Da ist zum Beispiel die Sache mit überschüssigem Geld, das Lucano hätte zurücküberweisen müssen. Der Richter stellt es wie folgt dar: „Als er bemerkte, dass die vom Staat überwiesenen Beträge mehr als ausreichend waren, überwies er sie nicht zurück, sondern investierte auf privatem Weg einen Großteil der Ressourcen in Projekte zur Aufwertung des Ortes, die nicht nur ein Sprungbrett für seine politische Sichtbarkeit bildeten, sondern auch zahlreiche Investitionen nach sich zogen.“

Dass er damit nicht sich selbst bereicherte, sieht zwar auch der Richter – Lucano sei arm, habe gerade einmal ein paar Tausend Euro auf dem Konto. Er sei aber auf Stimmenfang gewesen und habe außerdem fürs Alter vorsorgen wollen. Richtig an diesem Befund ist nur eines: Lucano hatte eine Win-win-Situation geschaffen. Dank der Präsenz der Flüchtlinge in Riace waren Gelder da, um den heruntergekommenen Ortskern instandzusetzen.

Renovierung von Häusern

Diese Gelder nutzte Lucano zum Beispiel für den Ankauf und die Restaurierung einer alten Ölmühle und für die Renovierung leerstehender Häuschen. Wenn ihm jetzt im Urteil vorgehalten wird, er habe besagte Ölmühle als private Alterssicherung betrachtet, so macht dies nur deutlich, dass der Richter wohl nie in Riace war: Die Mühle ist ein historisches Schmuckstück im Ortskern, doch niemand lässt hier seine Oliven zum Extra-Vergine-Öl pressen.

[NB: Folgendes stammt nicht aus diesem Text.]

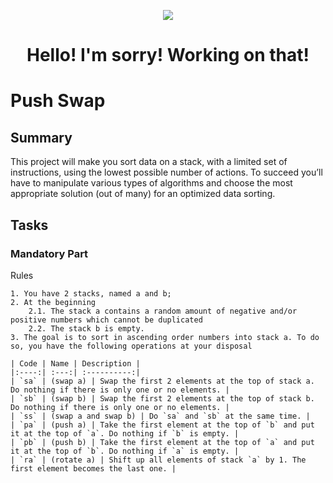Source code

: <p align="center">
  <img src="https://capsule-render.vercel.app/api?type=rounded&height=300&color=gradient&text=Work%20in%20Progress" />
</p>
<h1 align="center"> Hello! I'm sorry! Working on that! </h1>

# Push Swap

## Summary

This project will make you sort data on a stack, with a limited set of instructions, using
the lowest possible number of actions. To succeed you’ll have to manipulate various
types of algorithms and choose the most appropriate solution (out of many) for an
optimized data sorting.

## Tasks

### Mandatory Part

Rules

    1. You have 2 stacks, named a and b;
    2. At the beginning
        2.1. The stack a contains a random amount of negative and/or positive numbers which cannot be duplicated
        2.2. The stack b is empty.
    3. The goal is to sort in ascending order numbers into stack a. To do so, you have the following operations at your disposal

    | Code | Name | Description |
    |:----:| :---:| :----------:|
    | `sa` | (swap a) | Swap the first 2 elements at the top of stack a. Do nothing if there is only one or no elements. |
    | `sb` | (swap b) | Swap the first 2 elements at the top of stack b. Do nothing if there is only one or no elements. |
    | `ss` | (swap a and swap b) | Do `sa` and `sb` at the same time. |
    | `pa` | (push a) | Take the first element at the top of `b` and put it at the top of `a`. Do nothing if `b` is empty. |
    | `pb` | (push b) | Take the first element at the top of `a` and put it at the top of `b`. Do nothing if `a` is empty. |
    | `ra` | (rotate a) | Shift up all elements of stack `a` by 1. The first element becomes the last one. |
   
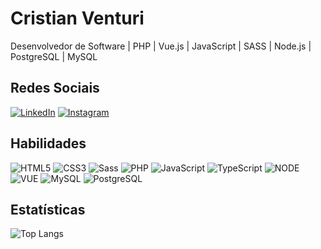 # Cristian Venturi
Desenvolvedor de Software | PHP | Vue.js | JavaScript | SASS | Node.js | PostgreSQL | MySQL

## Redes Sociais
[![LinkedIn](https://img.shields.io/badge/LinkedIn-000?style=for-the-badge&logo=linkedin&logoColor=0E76A8)](https://www.linkedin.com/in/cristianventuri/) 
[![Instagram](https://img.shields.io/badge/Instagram-000?style=for-the-badge&logo=instagram)](https://www.instagram.com/crisventuri/)

## Habilidades
![HTML5](https://img.shields.io/badge/HTML5-000?style=for-the-badge&logo=html5) 
![CSS3](https://img.shields.io/badge/CSS3-000?style=for-the-badge&logo=css3&logoColor=264CE4)
![Sass](https://img.shields.io/badge/Sass-000?style=for-the-badge&logo=sass)
![PHP](https://img.shields.io/badge/PHP-000?style=for-the-badge&logo=php)
![JavaScript](https://img.shields.io/badge/JavaScript-000?style=for-the-badge&logo=javascript)
![TypeScript](https://img.shields.io/badge/TypeScript-000?style=for-the-badge&logo=typescript)
![NODE](https://img.shields.io/badge/NODE-000?style=for-the-badge&logo=nodedotjs)
![VUE](https://img.shields.io/badge/VUE-000?style=for-the-badge&logo=vuedotjs)
![MySQL](https://img.shields.io/badge/MySQL-000?style=for-the-badge&logo=mysql)
![PostgreSQL](https://img.shields.io/badge/PostgreSQL-000?style=for-the-badge&logo=postgresql)

## Estatísticas 
![Top Langs](https://github-readme-stats-git-masterrstaa-rickstaa.vercel.app/api/top-langs/?username=cristianventuri&bg_color=faebd7&border_color=000&title_color=000&text_color=fff.)

<!--
**cristianventuri/cristianventuri** is a ✨ _special_ ✨ repository because its `README.md` (this file) appears on your GitHub profile.

Here are some ideas to get you started:

- 🔭 I’m currently working on ...
- 🌱 I’m currently learning ...
- 👯 I’m looking to collaborate on ...
- 🤔 I’m looking for help with ...
- 💬 Ask me about ...
- 📫 How to reach me: ...
- 😄 Pronouns: ...
- ⚡ Fun fact: ...
-->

Der Richter schreibt außerdem von regelmäßigen Zahlungen, die aus dem bekannten Steuerparadies Cayman Islands nach Riace flossen. Das waren, über einige Monate hinweg, jeweils 800 bis 900 Euro. Genau in jenen Monaten hatten US-amerikanische Kreuzfahrt-Tourist*innen regelmäßig auch in Riace Halt gemacht und dort gegessen. Der Veranstalter hatte die Rechnungen vom Cayman-Konto aus beglichen.

Ein Skandalurteil

Man darf getrost von einem Skandalurteil sprechen. Lucano hat zweifellos Vorschriften missachtet, aber ob das strafrechtlich relevant ist, ist strittig. Und dass bei einem Strafmaß von 13 Jahren kein Spielraum nach unten gewesen sein soll, ist schwer zu glauben.

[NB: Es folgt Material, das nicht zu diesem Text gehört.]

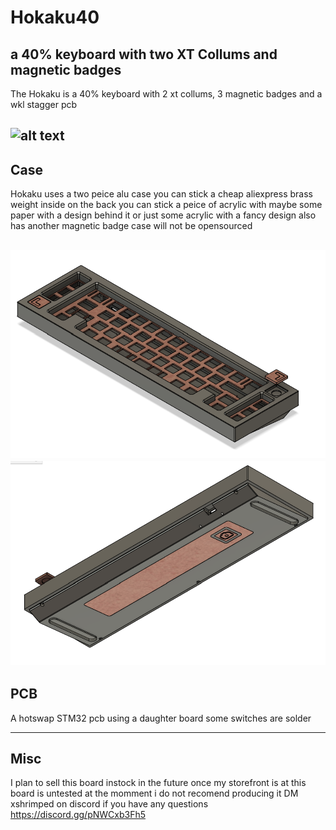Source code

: # Hokaku40
## a 40% keyboard with two XT Collums and magnetic badges



The Hokaku is a 40% keyboard with 2 xt collums, 3 magnetic badges and a wkl stagger pcb

![alt text]([https://github.com/ShrimpedKeyboard/Shrimptana/blob/main/Misc/KLE.png](https://github.com/ShrimpedKeyboard/Hokaku40/blob/main/Misc/hokaku40.png)?raw=true)
 --- 

## Case

Hokaku uses a two peice alu case 
you can stick a cheap aliexpress brass weight inside
on the back you can stick a peice of acrylic with maybe some paper with a design behind it or just some
acrylic with a fancy design also has another magnetic badge
case will not be opensourced

![alt text](https://github.com/ShrimpedKeyboard/Hokaku40/blob/main/Gallery/Renders/Case%201.png?raw=true)
![alt text](https://github.com/ShrimpedKeyboard/Hokaku40/blob/main/Gallery/Renders/Case%202.png?raw=true)
 --- 

## PCB

A hotswap STM32 pcb using a daughter board some switches are solder

 --- 

## Misc
I plan to sell this board instock in the future once my storefront is at 
this board is untested at the momment i do not recomend producing it 
DM xshrimped on discord if you have any questions
https://discord.gg/pNWCxb3Fh5
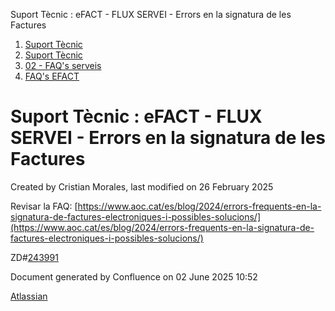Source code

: Suport Tècnic : eFACT - FLUX SERVEI - Errors en la signatura de les Factures  

1.  [Suport Tècnic](index.md)
2.  [Suport Tècnic](13893782.md)
3.  [02 - FAQ's serveis](26313393.md)
4.  [FAQ's EFACT](30867754.md)

Suport Tècnic : eFACT - FLUX SERVEI - Errors en la signatura de les Factures
============================================================================

Created by Cristian Morales, last modified on 26 February 2025

Revisar la FAQ: [https://www.aoc.cat/es/blog/2024/errors-frequents-en-la-signatura-de-factures-electroniques-i-possibles-solucions/](https://www.aoc.cat/es/blog/2024/errors-frequents-en-la-signatura-de-factures-electroniques-i-possibles-solucions/)

ZD#[243991](https://aoccat.zendesk.com/agent/tickets/243991 "https://aoccat.zendesk.com/agent/tickets/243991")

  

  

Document generated by Confluence on 02 June 2025 10:52

[Atlassian](http://www.atlassian.com/)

Für etwas Kontext muss hinzugefügt werden: Die Ermittlungen gegen Lucano wurden damals gar nicht von der Justiz selbst eingeleitet, sondern vom damaligen Präfekten in Reggio Calabria, Michele Di Bari. Di Bari machte dank seines Verfolgungseifers gegen das „Modell Riace“ Karriere. 2019 beförderte ihn der damalige Innenminister und Lega-Chef Matteo Salvini zum Leiter der „Abteilung für Bürgerfreiheiten und Immigration“ im Ministerium.

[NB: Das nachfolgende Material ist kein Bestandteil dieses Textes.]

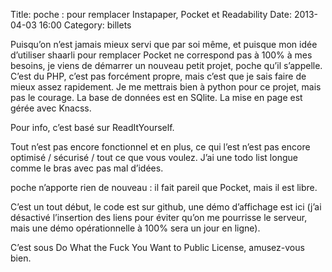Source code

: Title: poche : pour remplacer Instapaper, Pocket et Readability
Date: 2013-04-03 16:00
Category: billets

Puisqu’on n’est jamais mieux servi que par soi même, et puisque mon idée d’utiliser shaarli pour remplacer Pocket ne correspond pas à 100% à mes besoins, je viens de démarrer un nouveau petit projet, poche qu’il s’appelle. C’est du PHP, c’est pas forcément propre, mais c’est que je sais faire de mieux assez rapidement. Je me mettrais bien à python pour ce projet, mais pas le courage. La base de données est en SQlite. La mise en page est gérée avec Knacss.

Pour info, c’est basé sur ReadItYourself.

Tout n’est pas encore fonctionnel et en plus, ce qui l’est n’est pas encore optimisé / sécurisé / tout ce que vous voulez. J’ai une todo list longue comme le bras avec pas mal d’idées.

poche n’apporte rien de nouveau : il fait pareil que Pocket, mais il est libre.

C’est un tout début, le code est sur github, une démo d’affichage est ici (j’ai désactivé l’insertion des liens pour éviter qu’on me pourrisse le serveur, mais une démo opérationnelle à 100% sera un jour en ligne).

C’est sous Do What the Fuck You Want to Public License, amusez-vous bien.
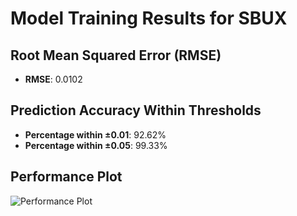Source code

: # Model Training Results for SBUX

## Root Mean Squared Error (RMSE)
- **RMSE**: 0.0102

## Prediction Accuracy Within Thresholds
- **Percentage within ±0.01**: 92.62%
- **Percentage within ±0.05**: 99.33%

## Performance Plot
![Performance Plot](../imgs/SBUX.png)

Wellblech, Pappe, Plastikplanen

Das ist wichtig, weil Di Bari erst kürzlich überstürzt zurückgetreten ist. Seine Frau betreibt einen großen Landwirtschaftsbetrieb in Apulien, wofür sie Ern­te­hel­fe­r*in­nen aus Osteuropa oder Afrika anheuert, die dort in Baracken hausen und schwarz beschäftigt werden. Di Baris Gattin nutzte immer wieder die Dienste von sogenannten Caporali, illegal tätigen „Korporals“, die Mi­gran­t*in­nen solche Elendsjobs vermitteln. 25 Euro netto bekamen die Ar­bei­te­r*in­nen für einen Zehnstundentag, die Abende verbrachten sie in einem Albtraum aus Wellblech, Pappe, Plastikplanen.

Di Bari scheint zum „Integrationsmodell“ seiner Frau keine weiteren Fragen gehabt zu haben. Den Skandal sah er lieber woanders: in Riace. Tragisch, dass die Justiz ihm darin folgt.